Formation of tidally induced bars in galactic flybys: prograde versus retrograde encounters

TL;DR

This study uses self-consistent N-body simulations to demonstrate that tidally induced bars in galaxies form only during prograde encounters, with retrograde flybys having little to no effect on bar formation.

Contribution

It provides a detailed simulation-based analysis showing the dependence of tidally induced bar formation on orbital orientation, clarifying previous conflicting results.

Findings

Strong bars form only in prograde encounters.

Bar strength correlates with impact parameter and velocity.
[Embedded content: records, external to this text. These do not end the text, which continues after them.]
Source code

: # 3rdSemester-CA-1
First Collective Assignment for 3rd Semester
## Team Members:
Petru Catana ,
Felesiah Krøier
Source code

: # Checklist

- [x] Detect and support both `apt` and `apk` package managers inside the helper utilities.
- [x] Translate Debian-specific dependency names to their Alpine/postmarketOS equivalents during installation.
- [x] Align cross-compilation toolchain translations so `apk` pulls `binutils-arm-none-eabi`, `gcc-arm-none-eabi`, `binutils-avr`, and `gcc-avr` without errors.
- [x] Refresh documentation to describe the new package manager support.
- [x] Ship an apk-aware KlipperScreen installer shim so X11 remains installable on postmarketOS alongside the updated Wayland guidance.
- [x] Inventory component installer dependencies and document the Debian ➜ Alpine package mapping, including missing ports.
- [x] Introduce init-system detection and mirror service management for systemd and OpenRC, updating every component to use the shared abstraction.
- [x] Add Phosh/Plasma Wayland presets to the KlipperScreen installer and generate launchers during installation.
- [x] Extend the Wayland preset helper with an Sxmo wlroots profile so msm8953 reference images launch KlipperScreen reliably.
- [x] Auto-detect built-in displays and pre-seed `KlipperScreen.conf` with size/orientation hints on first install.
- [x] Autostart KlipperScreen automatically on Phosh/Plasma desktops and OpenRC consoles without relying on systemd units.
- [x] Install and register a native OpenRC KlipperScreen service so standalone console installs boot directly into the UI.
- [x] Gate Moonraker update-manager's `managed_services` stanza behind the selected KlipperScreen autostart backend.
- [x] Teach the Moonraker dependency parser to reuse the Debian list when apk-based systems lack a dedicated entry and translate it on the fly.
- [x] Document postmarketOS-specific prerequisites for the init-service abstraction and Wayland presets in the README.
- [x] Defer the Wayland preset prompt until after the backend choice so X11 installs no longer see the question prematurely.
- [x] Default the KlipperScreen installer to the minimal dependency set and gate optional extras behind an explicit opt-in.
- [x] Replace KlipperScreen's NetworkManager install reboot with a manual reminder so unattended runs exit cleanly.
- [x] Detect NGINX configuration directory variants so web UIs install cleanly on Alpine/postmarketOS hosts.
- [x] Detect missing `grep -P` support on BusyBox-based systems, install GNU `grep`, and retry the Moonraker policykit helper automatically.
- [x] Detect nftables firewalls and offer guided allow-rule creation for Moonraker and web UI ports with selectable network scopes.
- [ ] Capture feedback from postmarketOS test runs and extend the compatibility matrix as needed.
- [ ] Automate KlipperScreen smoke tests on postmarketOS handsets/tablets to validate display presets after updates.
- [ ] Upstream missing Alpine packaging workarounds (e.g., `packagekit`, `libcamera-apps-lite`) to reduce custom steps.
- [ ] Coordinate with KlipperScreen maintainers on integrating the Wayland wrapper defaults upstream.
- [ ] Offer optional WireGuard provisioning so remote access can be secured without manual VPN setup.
Bars often undergo buckling instability, thickening vertically.

Abstract

Bars in disky galaxies can be formed by interactions with other systems, including those of comparable mass. It has long been established that the effect of such interactions on galaxy morphology depends strongly on the orbital configuration, in particular the orientation of the intrinsic spin of the galactic disk with respect to its orbital angular momentum. Prograde encounters modify the morphology strongly, including the formation of tidally induced bars, while retrograde flybys should have little effect on morphology. Recent works on the subject reached conflicting conclusions, one using the impulse approximation and claiming no dependence on this angle in the properties of tidal bars. To resolve the controversy, we performed self-consistent N-body simulations of hyperbolic encounters between two identical Milky Way-like galaxies assuming different velocities and impact parameters, with one of the galaxies on a prograde and the other on a retrograde orbit. The galaxies were initially composed of an exponential stellar disk and an NFW dark halo, and were stable against bar formation in isolation for 3 Gyr. We find that strong tidally induced bars form only in galaxies on prograde orbits. For smaller impact parameters and lower relative velocities the bars are stronger and have lower pattern speeds. Stronger bars undergo extended periods of buckling instability that thicken their vertical structure. The encounters also lead to the formation of two-armed spirals with strength inversely proportional to the strength of the bars. We conclude that proper modeling of prograde and retrograde encounters cannot rely on the simplest impulse approximation.